### Exercise prompt
Filter out all lines without the word "emails" from the data below, please, and copy the rest.

### Information shown
+ + +

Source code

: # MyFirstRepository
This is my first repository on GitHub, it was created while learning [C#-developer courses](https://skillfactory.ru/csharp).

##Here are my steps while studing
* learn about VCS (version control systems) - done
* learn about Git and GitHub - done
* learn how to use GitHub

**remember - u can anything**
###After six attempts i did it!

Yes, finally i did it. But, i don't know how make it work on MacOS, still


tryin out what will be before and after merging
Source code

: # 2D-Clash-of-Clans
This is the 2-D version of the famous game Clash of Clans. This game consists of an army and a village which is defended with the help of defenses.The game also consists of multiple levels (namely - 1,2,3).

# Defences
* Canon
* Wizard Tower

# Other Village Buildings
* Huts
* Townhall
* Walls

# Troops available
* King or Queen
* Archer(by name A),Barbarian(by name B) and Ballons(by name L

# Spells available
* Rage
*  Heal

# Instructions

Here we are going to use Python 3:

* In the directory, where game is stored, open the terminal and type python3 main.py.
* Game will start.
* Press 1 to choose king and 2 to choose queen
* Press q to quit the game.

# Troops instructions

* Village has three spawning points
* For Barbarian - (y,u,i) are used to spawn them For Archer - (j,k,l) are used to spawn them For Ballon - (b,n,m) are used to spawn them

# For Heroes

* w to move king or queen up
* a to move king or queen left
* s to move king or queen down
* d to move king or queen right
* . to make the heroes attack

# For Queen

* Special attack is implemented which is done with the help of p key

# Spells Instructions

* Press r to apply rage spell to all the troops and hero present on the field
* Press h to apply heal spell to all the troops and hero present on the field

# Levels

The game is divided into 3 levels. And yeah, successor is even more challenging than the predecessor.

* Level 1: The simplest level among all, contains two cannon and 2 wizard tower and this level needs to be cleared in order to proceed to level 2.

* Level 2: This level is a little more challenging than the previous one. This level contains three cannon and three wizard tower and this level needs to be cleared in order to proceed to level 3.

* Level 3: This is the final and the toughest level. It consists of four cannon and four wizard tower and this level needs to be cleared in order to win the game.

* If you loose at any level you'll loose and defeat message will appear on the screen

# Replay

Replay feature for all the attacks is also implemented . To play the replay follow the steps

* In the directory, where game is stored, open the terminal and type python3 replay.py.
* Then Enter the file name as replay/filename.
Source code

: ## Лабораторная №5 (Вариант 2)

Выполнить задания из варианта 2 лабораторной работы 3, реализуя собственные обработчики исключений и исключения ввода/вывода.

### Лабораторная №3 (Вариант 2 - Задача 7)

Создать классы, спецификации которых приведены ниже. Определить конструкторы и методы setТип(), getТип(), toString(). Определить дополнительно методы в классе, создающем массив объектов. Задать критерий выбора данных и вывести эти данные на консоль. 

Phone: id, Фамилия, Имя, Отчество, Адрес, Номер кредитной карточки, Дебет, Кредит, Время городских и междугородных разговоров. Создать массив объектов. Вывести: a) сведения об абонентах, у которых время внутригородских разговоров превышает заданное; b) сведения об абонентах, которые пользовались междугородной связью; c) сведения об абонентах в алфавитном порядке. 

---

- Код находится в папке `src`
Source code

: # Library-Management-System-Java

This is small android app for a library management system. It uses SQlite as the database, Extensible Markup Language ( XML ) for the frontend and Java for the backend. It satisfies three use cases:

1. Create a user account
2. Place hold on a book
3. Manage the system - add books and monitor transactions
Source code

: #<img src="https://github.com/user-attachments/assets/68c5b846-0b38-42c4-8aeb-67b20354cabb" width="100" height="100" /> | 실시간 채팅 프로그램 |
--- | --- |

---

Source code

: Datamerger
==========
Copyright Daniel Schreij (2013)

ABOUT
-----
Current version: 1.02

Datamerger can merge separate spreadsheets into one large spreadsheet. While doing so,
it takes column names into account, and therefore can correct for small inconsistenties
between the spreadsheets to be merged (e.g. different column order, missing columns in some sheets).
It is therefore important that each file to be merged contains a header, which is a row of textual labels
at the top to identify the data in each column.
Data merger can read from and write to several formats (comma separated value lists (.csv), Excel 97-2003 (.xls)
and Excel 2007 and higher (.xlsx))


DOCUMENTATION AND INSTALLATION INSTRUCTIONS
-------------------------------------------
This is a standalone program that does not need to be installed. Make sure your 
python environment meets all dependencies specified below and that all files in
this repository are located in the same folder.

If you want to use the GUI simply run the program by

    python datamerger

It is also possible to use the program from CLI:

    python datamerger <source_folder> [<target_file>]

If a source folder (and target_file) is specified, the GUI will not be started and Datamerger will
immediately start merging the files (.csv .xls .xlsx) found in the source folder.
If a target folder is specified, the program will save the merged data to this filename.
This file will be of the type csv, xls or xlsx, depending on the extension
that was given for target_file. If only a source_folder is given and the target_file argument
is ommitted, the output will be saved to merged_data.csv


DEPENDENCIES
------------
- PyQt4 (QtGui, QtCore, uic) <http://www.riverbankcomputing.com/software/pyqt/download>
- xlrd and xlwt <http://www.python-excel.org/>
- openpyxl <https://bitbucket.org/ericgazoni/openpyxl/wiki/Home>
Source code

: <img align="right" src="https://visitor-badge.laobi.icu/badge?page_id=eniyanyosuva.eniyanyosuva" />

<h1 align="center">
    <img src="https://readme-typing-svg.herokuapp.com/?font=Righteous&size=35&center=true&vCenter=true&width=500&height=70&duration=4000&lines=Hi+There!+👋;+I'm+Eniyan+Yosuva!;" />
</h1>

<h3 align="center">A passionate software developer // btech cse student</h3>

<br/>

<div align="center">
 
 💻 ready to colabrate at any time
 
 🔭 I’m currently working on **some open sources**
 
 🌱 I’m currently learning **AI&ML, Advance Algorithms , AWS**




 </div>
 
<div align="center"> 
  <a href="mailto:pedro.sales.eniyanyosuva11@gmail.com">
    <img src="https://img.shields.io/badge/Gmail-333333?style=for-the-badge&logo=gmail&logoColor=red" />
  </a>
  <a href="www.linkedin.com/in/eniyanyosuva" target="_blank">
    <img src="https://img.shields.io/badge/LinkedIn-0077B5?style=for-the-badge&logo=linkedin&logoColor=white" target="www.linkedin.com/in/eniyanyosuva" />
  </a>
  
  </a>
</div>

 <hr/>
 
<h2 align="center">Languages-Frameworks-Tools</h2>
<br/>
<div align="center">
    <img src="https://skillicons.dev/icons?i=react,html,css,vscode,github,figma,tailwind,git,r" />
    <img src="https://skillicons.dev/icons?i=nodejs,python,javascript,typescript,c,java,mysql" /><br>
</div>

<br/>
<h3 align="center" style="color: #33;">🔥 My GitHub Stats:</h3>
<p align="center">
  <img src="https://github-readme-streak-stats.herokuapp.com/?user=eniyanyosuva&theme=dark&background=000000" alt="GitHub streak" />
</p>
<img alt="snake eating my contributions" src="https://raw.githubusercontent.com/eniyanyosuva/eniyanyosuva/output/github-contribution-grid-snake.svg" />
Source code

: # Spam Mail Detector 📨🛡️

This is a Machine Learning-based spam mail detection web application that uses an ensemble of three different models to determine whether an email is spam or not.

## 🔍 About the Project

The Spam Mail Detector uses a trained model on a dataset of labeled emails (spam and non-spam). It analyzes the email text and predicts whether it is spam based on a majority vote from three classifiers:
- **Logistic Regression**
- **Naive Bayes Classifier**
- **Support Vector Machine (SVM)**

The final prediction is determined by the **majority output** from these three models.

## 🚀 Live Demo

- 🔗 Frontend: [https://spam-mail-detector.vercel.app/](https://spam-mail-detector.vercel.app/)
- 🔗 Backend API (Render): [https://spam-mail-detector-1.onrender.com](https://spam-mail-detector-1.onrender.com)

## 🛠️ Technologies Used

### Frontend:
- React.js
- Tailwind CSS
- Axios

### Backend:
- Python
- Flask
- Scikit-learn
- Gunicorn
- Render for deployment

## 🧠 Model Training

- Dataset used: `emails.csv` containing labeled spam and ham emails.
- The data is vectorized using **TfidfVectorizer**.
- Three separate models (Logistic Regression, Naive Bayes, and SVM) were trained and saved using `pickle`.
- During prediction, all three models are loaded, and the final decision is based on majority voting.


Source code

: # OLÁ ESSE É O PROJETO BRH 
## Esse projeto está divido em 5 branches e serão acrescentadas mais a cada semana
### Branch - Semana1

+ + +

### Written solution
The Spam Mail Detector uses a trained model on a dataset of labeled emails (spam and non-spam). It analyzes the email text and predicts whether it is spam based on a majority vote from three classifiers:
- Dataset used: `emails.csv` containing labeled spam and ham emails.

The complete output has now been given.